- Supplied material -
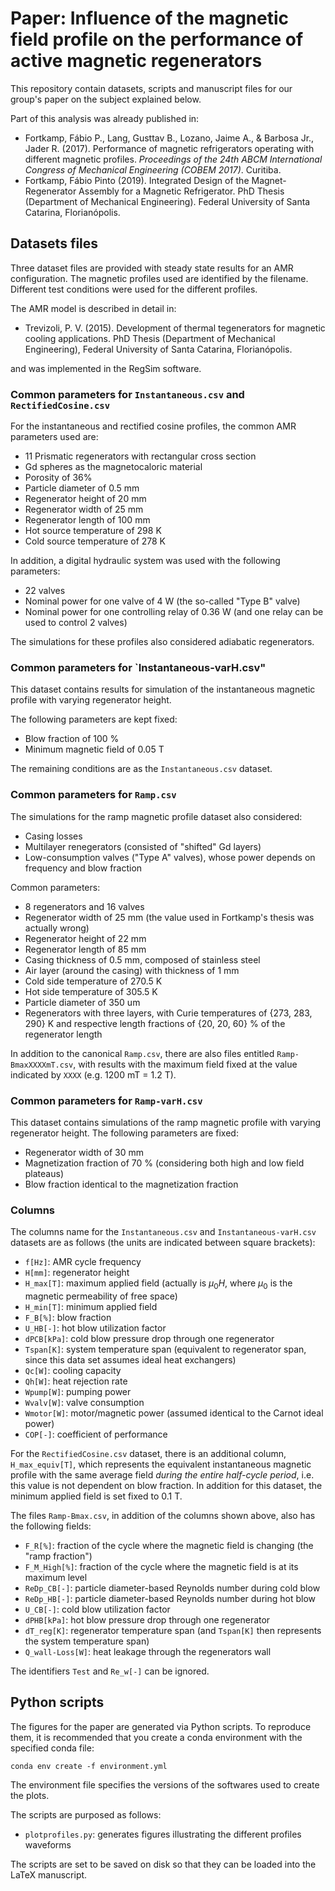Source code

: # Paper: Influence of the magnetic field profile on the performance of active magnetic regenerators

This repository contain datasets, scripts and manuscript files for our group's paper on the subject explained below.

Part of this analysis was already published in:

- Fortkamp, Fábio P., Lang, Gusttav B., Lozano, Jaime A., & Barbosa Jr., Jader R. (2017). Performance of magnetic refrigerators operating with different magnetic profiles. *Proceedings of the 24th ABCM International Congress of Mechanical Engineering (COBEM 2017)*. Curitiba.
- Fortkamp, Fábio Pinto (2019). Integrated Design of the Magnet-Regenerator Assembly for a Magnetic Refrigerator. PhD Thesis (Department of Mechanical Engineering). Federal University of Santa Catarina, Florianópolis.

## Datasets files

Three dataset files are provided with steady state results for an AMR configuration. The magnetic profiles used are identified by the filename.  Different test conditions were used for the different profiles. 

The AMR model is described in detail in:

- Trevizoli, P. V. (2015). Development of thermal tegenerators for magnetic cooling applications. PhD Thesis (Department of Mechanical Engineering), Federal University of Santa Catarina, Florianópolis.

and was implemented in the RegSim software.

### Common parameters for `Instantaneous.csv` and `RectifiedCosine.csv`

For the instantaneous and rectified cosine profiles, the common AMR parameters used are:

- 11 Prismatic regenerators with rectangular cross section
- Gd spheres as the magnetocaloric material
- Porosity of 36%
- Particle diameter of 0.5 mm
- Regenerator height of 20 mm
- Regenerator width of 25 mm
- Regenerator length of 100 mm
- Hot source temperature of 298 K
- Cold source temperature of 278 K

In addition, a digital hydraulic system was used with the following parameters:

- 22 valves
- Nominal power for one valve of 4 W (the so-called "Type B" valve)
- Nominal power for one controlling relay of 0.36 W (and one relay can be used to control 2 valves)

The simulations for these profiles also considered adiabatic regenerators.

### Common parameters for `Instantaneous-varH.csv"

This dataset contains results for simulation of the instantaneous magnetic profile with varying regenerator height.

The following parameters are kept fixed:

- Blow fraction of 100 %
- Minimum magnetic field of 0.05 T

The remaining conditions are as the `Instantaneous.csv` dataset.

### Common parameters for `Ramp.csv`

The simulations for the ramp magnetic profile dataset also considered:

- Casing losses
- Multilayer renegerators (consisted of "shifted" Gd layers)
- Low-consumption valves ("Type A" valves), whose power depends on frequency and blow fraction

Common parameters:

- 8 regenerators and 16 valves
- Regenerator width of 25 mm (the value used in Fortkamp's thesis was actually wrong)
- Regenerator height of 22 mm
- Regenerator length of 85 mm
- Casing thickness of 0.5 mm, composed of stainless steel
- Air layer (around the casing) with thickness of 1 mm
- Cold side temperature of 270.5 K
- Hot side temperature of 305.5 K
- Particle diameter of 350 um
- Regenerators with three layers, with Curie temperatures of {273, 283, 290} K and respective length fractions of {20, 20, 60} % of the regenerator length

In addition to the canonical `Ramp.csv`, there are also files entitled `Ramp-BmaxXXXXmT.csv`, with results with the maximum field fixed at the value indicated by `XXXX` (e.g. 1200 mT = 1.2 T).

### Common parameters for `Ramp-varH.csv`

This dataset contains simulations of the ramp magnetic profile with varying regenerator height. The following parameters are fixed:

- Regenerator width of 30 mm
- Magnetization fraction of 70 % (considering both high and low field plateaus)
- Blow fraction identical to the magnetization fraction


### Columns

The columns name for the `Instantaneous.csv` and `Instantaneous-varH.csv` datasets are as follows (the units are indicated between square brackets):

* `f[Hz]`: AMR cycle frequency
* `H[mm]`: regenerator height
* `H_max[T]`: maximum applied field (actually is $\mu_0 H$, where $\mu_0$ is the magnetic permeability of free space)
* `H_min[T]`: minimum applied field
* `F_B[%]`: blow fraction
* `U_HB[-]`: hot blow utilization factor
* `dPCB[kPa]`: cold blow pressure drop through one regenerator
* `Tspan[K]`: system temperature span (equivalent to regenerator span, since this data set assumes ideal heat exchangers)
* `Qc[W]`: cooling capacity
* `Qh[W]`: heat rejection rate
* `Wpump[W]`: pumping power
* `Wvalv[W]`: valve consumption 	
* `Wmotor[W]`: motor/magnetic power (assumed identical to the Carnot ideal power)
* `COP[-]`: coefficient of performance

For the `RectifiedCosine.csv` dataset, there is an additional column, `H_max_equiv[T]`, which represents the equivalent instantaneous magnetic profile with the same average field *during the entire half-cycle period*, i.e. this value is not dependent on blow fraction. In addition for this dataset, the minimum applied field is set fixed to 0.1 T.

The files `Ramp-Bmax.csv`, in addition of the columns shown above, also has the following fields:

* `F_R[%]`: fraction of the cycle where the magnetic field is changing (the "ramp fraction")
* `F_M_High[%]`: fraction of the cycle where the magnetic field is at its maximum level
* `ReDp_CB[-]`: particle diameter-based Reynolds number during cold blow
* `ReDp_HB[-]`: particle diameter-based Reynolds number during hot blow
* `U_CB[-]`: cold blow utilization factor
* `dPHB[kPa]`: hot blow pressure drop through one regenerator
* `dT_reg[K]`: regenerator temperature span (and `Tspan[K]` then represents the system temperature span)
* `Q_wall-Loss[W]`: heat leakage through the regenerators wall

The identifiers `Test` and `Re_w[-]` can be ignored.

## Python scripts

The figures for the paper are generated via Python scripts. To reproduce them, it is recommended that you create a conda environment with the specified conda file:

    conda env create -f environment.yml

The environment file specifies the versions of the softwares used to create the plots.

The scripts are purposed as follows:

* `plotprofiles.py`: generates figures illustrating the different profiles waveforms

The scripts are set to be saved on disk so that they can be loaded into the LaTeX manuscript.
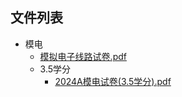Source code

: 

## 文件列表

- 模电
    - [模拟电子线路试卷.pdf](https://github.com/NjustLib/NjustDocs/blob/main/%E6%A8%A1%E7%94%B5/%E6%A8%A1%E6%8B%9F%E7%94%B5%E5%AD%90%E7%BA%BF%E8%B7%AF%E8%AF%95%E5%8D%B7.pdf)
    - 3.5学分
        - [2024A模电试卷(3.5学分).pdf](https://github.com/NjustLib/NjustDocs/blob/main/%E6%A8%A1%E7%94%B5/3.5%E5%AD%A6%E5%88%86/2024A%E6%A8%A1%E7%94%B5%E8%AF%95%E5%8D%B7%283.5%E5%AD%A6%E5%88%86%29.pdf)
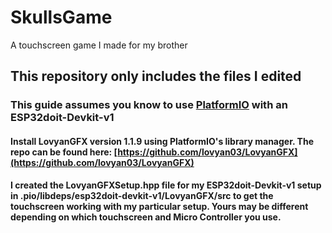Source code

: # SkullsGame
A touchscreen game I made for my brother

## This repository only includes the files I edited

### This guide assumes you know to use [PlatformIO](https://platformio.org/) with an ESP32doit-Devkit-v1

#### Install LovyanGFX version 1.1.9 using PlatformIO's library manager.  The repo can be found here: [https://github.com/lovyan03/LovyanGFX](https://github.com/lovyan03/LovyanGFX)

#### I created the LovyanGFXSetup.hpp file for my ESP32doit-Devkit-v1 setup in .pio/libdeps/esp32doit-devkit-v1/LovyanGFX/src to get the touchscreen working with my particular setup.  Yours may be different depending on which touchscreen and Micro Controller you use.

---

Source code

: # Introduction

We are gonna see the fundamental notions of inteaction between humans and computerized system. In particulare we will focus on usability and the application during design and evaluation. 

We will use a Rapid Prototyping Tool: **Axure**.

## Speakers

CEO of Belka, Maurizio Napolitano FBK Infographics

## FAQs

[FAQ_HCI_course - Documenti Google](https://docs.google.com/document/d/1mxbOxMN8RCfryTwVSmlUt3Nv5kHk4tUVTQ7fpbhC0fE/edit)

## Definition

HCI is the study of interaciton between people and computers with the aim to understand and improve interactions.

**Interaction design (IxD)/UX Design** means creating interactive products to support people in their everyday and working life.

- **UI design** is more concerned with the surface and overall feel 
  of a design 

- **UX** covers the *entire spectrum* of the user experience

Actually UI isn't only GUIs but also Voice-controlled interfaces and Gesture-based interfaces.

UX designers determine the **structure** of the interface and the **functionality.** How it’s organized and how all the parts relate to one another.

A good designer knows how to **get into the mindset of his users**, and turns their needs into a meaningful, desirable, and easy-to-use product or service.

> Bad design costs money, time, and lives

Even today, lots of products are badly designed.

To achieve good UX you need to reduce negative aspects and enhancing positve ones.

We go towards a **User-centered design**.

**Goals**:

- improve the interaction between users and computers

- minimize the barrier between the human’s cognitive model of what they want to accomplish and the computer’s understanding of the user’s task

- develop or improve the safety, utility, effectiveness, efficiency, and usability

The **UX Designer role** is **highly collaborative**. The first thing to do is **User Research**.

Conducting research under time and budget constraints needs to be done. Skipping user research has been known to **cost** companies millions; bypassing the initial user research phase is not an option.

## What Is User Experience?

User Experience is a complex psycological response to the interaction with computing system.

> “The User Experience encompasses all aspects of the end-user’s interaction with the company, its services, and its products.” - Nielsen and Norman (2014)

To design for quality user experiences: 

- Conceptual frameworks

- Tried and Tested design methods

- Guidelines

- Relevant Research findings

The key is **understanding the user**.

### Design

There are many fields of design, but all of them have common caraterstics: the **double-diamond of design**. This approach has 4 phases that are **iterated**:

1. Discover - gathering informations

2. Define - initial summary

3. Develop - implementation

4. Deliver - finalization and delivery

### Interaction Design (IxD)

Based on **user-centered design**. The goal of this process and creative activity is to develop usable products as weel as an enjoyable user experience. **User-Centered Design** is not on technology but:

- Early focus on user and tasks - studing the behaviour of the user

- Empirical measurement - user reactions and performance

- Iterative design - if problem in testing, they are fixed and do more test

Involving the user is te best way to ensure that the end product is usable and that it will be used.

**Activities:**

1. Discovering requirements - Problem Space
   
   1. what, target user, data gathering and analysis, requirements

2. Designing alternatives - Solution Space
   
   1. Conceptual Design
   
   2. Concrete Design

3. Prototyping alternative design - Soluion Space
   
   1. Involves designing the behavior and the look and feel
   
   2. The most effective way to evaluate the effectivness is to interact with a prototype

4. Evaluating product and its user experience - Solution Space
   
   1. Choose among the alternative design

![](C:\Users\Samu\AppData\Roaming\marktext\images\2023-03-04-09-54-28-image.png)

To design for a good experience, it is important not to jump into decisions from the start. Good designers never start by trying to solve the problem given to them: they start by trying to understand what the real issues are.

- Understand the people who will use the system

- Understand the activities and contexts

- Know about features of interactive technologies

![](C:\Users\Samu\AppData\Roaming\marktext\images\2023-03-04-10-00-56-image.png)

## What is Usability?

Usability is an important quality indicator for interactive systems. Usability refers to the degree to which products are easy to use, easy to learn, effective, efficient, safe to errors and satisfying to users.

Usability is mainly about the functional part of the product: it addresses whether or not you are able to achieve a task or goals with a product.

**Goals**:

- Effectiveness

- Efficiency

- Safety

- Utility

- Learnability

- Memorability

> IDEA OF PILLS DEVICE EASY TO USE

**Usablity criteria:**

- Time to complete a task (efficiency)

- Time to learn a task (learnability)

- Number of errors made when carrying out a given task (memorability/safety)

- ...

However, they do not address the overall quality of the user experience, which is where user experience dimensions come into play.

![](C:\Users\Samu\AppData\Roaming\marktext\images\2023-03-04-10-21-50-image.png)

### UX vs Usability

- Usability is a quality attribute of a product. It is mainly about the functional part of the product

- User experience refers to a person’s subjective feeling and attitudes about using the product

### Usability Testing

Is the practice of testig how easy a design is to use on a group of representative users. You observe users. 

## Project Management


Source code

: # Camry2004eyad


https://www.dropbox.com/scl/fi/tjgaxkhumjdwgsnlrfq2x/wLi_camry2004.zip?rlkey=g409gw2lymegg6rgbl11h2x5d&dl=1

...

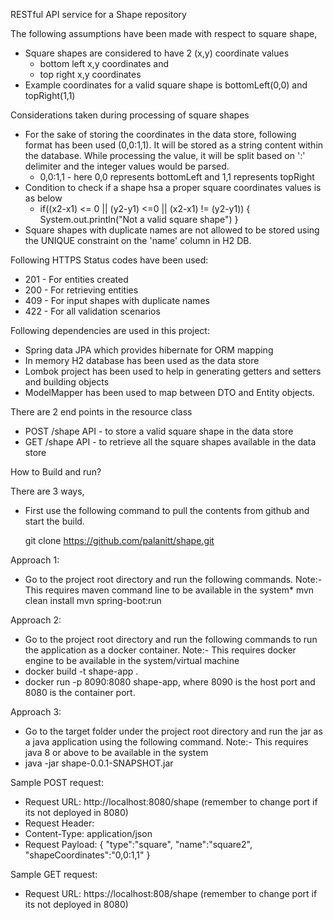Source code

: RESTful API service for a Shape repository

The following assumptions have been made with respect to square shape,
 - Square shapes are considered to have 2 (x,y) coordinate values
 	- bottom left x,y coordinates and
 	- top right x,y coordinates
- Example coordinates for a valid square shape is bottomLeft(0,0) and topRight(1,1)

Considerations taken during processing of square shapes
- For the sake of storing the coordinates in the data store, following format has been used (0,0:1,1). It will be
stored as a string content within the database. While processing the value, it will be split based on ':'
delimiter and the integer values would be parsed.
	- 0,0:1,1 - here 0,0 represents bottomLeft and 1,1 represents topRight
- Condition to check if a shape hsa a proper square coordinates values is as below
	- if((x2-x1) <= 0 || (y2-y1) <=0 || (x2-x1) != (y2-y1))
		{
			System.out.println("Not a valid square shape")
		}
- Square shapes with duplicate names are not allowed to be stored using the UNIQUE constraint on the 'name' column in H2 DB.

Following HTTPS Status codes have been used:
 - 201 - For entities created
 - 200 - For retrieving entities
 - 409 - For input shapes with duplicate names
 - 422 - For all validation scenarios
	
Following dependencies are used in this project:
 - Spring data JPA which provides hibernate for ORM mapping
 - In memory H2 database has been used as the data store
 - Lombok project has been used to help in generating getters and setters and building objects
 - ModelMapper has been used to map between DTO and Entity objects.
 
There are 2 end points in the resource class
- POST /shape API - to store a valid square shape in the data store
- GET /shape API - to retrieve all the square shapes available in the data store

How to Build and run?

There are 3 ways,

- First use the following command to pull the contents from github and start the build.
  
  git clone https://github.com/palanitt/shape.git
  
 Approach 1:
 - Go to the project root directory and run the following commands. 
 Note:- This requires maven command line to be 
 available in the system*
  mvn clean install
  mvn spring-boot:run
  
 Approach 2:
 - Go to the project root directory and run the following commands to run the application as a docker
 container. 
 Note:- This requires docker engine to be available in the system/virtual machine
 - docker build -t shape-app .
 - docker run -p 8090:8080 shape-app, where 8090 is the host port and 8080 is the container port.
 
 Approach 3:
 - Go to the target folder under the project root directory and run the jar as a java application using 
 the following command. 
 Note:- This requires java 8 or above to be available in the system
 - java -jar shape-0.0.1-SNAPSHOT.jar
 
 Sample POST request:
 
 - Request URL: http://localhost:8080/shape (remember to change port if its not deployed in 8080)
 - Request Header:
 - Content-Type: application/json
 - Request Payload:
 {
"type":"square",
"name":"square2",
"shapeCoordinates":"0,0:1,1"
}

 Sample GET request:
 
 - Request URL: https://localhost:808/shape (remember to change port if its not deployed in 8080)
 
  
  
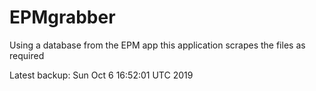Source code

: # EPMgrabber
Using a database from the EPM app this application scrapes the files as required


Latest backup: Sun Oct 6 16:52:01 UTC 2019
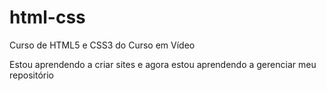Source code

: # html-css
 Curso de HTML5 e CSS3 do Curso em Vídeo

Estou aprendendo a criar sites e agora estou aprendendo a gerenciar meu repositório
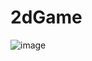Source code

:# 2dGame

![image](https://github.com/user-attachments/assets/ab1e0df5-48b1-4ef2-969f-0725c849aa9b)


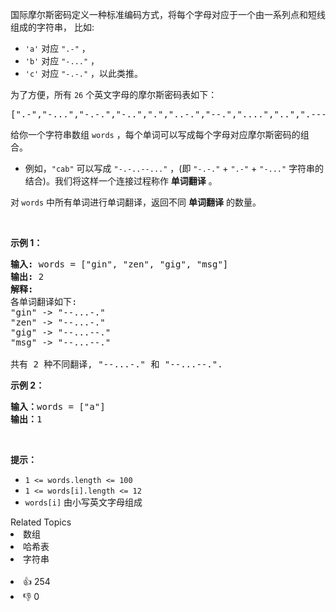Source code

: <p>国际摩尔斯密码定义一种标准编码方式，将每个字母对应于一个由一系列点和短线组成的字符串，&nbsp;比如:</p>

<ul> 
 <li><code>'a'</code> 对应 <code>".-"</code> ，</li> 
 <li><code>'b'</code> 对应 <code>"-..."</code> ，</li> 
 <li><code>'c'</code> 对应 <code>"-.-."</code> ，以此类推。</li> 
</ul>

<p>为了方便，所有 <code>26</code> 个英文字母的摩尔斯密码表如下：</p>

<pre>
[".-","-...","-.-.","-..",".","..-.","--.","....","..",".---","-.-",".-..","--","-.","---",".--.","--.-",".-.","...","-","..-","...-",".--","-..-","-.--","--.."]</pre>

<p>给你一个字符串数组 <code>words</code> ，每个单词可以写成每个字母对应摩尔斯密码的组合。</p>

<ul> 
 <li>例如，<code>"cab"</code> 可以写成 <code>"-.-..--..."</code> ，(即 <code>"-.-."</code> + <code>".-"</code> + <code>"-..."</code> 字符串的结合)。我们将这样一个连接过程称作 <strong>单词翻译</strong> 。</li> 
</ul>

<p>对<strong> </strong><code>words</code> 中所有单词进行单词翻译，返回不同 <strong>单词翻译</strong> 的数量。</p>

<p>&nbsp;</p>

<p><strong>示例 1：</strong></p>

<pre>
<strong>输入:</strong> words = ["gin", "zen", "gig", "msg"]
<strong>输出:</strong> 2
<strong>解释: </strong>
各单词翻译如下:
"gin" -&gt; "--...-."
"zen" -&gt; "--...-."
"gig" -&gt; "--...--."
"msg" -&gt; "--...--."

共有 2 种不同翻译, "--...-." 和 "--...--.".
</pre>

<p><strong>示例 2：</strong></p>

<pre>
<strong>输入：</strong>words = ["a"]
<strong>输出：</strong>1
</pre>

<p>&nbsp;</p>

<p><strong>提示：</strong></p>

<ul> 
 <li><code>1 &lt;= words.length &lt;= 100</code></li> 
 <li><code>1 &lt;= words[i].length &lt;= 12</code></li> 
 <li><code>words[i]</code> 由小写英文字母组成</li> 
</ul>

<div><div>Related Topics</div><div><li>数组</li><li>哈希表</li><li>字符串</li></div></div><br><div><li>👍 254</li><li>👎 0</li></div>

- Problem to solve -
Using the data above, reproduce exactly the lines between those holding "field is changing" and "cold blow utilization factor", inclusive, and no others.

- Solution to the problem -
* `F_R[%]`: fraction of the cycle where the magnetic field is changing (the "ramp fraction")
* `F_M_High[%]`: fraction of the cycle where the magnetic field is at its maximum level
* `ReDp_CB[-]`: particle diameter-based Reynolds number during cold blow
* `ReDp_HB[-]`: particle diameter-based Reynolds number during hot blow
* `U_CB[-]`: cold blow utilization factor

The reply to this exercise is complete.